** WHAT IS NEEDED **
Go through the lines below and tally each one holding "construction". Write only the total.

** AVAILABLE DATA **

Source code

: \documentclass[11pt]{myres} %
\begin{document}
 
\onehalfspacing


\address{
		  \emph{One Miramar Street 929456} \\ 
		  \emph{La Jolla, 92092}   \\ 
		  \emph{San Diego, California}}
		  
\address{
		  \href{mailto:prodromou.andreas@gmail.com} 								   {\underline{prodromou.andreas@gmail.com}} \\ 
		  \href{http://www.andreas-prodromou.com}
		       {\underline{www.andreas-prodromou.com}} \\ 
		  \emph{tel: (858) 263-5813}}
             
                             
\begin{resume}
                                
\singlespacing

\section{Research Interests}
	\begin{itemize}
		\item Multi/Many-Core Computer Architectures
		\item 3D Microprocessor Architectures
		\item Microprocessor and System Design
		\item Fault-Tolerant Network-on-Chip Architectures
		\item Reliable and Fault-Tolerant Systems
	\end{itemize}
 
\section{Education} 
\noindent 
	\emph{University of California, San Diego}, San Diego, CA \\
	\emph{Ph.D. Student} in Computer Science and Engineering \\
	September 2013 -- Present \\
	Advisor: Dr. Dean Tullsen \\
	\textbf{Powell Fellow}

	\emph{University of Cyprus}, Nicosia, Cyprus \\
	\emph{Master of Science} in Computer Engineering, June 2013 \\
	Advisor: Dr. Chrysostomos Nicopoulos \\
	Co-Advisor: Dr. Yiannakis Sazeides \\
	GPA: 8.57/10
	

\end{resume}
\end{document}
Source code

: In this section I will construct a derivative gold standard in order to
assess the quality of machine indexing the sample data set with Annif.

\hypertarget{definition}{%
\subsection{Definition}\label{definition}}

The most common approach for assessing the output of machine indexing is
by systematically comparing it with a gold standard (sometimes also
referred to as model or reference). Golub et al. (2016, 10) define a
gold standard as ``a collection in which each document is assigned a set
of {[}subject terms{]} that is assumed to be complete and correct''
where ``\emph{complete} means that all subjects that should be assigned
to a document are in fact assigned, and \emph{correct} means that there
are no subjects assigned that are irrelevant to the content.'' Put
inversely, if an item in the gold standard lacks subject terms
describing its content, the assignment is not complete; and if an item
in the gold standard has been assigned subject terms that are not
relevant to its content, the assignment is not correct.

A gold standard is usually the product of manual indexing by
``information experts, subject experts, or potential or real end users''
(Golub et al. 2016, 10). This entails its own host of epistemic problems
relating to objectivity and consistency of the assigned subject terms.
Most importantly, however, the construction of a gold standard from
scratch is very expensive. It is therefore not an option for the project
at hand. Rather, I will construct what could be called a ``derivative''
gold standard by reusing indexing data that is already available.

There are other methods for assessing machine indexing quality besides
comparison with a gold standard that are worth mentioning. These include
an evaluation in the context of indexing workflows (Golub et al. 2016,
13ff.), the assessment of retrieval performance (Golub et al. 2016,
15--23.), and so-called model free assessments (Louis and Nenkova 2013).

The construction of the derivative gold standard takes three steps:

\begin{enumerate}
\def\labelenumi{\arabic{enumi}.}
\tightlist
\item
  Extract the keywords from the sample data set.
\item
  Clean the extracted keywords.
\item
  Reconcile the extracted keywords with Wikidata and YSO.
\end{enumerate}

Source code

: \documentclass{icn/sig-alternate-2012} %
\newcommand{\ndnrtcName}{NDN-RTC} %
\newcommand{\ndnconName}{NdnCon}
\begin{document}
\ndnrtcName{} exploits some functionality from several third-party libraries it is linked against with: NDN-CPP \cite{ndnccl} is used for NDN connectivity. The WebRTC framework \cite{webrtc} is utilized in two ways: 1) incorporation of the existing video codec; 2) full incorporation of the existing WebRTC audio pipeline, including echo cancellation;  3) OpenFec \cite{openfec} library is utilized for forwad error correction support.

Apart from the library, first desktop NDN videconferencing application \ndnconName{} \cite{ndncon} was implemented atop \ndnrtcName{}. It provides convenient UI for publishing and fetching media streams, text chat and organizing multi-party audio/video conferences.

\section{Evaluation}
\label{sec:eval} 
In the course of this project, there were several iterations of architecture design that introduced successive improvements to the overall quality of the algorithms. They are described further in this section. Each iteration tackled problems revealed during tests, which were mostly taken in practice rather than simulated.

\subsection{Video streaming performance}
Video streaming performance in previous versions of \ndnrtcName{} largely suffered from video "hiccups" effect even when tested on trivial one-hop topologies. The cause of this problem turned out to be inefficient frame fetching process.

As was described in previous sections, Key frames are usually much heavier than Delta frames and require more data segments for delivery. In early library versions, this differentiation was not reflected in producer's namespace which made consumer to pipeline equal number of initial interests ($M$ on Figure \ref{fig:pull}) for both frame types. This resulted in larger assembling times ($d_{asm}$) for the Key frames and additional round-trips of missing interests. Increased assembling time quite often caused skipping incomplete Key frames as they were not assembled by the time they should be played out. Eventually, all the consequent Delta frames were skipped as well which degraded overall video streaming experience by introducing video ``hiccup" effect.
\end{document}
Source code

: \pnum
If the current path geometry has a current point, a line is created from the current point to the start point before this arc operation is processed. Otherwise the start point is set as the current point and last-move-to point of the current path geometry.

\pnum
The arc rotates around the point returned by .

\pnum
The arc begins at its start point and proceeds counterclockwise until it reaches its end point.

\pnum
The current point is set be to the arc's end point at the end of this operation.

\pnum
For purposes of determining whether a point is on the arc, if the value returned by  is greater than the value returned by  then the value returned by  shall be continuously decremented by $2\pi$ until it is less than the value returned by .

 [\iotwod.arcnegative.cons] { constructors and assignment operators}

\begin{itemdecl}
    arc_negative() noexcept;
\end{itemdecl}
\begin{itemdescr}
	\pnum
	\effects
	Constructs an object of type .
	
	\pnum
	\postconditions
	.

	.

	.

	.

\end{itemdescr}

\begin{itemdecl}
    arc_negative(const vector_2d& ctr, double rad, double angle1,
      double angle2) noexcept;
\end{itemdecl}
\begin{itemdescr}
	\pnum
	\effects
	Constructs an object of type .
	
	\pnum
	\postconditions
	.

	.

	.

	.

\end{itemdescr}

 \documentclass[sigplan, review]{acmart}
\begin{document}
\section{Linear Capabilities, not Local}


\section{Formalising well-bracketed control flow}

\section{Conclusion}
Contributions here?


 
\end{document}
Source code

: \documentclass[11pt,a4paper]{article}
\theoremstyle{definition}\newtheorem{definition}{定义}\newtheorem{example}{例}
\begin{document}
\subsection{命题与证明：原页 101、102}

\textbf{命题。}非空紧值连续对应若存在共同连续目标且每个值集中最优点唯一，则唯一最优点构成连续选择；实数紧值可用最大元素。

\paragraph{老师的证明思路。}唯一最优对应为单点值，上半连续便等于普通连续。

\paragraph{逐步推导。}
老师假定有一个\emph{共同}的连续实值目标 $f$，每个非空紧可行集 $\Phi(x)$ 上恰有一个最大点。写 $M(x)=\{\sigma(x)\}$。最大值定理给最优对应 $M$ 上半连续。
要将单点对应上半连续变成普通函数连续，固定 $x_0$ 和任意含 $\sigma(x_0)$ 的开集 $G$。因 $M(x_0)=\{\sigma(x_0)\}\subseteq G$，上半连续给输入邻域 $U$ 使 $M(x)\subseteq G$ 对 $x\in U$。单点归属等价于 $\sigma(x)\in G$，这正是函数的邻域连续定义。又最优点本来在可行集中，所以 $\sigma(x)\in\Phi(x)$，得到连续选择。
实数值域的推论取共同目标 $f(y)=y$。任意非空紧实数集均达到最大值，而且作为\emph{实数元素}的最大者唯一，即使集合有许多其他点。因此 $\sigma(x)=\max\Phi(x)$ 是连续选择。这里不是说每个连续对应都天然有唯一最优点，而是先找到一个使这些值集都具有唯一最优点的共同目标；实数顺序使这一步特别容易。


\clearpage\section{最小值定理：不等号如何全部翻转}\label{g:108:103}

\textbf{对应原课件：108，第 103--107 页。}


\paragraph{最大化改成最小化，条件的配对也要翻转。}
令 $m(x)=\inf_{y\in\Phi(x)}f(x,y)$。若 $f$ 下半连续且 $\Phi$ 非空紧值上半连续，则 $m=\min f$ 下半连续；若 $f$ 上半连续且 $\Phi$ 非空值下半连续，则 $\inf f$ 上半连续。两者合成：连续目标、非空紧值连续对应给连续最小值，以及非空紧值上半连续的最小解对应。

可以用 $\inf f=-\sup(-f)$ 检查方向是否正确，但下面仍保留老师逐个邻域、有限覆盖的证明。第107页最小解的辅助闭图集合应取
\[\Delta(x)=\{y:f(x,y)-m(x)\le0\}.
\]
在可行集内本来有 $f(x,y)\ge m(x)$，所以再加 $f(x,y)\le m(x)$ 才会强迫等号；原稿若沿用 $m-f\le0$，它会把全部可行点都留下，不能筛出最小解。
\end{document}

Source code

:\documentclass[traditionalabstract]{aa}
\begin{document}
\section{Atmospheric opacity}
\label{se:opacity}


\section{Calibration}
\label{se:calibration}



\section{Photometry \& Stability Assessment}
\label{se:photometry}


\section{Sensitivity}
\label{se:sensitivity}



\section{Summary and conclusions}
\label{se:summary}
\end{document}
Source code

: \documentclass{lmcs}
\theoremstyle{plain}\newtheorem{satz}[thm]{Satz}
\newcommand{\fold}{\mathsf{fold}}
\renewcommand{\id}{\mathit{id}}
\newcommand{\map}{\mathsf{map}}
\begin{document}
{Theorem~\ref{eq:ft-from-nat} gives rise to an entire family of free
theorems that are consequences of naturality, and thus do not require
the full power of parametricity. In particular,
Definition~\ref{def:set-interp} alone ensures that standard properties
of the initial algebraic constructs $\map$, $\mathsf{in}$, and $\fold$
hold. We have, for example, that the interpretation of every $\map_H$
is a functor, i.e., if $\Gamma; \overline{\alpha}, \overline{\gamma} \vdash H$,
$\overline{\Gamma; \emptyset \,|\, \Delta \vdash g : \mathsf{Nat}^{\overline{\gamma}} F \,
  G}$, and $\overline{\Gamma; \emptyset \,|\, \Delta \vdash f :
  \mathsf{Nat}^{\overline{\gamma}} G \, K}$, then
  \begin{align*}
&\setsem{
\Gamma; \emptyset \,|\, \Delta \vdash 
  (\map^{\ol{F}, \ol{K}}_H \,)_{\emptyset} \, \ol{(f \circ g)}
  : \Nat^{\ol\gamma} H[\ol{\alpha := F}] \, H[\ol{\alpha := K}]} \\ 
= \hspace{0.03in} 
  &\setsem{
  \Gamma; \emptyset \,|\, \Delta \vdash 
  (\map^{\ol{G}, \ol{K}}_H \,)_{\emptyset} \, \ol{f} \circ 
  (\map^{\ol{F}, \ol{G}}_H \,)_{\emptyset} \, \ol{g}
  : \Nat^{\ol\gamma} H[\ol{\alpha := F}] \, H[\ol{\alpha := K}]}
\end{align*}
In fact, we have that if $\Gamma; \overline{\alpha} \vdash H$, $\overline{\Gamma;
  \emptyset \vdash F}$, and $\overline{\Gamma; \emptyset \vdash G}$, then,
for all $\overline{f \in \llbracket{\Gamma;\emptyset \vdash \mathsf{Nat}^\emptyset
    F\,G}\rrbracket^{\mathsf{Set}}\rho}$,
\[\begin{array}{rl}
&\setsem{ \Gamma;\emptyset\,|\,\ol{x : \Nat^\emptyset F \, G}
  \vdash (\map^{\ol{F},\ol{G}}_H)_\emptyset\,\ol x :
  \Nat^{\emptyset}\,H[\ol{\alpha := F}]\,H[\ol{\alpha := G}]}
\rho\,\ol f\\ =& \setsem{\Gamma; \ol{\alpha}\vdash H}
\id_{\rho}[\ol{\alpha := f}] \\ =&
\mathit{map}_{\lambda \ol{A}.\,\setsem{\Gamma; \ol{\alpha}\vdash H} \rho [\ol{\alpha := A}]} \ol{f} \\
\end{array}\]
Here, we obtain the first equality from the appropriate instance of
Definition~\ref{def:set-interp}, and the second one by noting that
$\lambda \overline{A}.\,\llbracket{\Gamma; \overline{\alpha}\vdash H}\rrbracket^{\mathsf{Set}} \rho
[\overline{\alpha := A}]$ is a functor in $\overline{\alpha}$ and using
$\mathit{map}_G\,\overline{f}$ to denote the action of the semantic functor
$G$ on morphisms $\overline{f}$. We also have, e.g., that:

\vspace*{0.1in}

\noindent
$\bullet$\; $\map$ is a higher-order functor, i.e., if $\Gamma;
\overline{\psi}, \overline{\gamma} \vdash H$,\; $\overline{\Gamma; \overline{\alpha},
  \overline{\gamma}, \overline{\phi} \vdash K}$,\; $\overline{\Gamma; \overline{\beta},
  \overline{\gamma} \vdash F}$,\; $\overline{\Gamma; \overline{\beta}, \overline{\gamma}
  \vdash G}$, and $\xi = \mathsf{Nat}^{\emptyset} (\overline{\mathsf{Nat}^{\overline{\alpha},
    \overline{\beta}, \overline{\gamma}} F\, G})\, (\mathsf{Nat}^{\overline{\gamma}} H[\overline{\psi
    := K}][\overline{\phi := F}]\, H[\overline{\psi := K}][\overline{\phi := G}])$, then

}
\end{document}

** REPLY TO THE TASK **
2